§ **WORK INSTRUCTIONS**
Using the records below, filter for lines that contain the string "Status" and copy them out.

§ **SUPPLIED DATA**

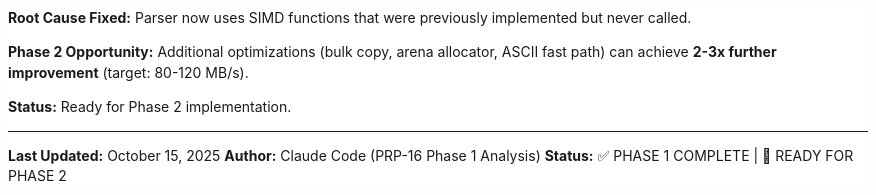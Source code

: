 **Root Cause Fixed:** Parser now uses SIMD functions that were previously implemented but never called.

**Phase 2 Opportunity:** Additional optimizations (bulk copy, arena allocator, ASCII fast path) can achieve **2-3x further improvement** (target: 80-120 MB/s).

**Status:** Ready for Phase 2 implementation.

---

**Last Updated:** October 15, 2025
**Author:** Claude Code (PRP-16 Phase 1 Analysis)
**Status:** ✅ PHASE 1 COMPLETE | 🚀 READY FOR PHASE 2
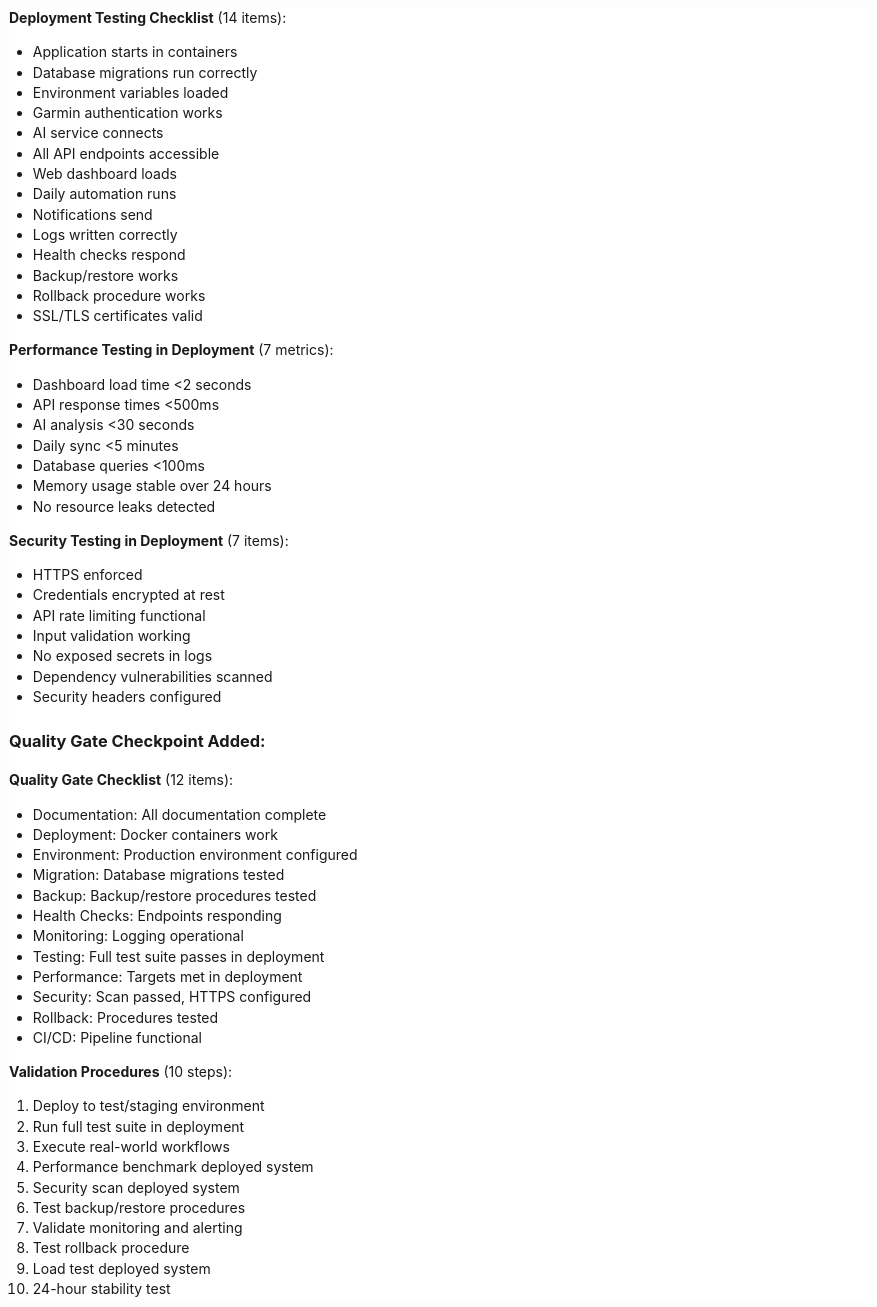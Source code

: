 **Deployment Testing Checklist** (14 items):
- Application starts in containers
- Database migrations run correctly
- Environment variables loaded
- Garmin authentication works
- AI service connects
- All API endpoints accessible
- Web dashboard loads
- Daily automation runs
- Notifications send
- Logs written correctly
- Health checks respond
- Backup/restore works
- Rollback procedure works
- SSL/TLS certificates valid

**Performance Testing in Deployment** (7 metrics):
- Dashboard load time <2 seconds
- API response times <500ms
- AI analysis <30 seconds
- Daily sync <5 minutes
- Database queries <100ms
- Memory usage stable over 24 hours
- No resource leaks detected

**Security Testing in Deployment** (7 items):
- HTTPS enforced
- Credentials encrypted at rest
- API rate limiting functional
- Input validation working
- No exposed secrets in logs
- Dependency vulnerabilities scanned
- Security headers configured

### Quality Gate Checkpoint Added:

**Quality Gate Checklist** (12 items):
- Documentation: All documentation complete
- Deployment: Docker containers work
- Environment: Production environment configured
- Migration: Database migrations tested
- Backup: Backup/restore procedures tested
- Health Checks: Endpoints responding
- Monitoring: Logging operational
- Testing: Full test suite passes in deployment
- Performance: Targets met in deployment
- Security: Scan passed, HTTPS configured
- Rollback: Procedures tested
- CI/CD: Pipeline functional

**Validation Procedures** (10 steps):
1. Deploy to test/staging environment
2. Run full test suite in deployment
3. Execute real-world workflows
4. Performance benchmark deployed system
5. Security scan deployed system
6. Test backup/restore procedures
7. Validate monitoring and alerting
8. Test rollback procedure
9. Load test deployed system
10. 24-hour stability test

§ **ANSWER FOR THIS EXERCISE**
**Status:** Ready for Phase 2 implementation.
**Status:** ✅ PHASE 1 COMPLETE | 🚀 READY FOR PHASE 2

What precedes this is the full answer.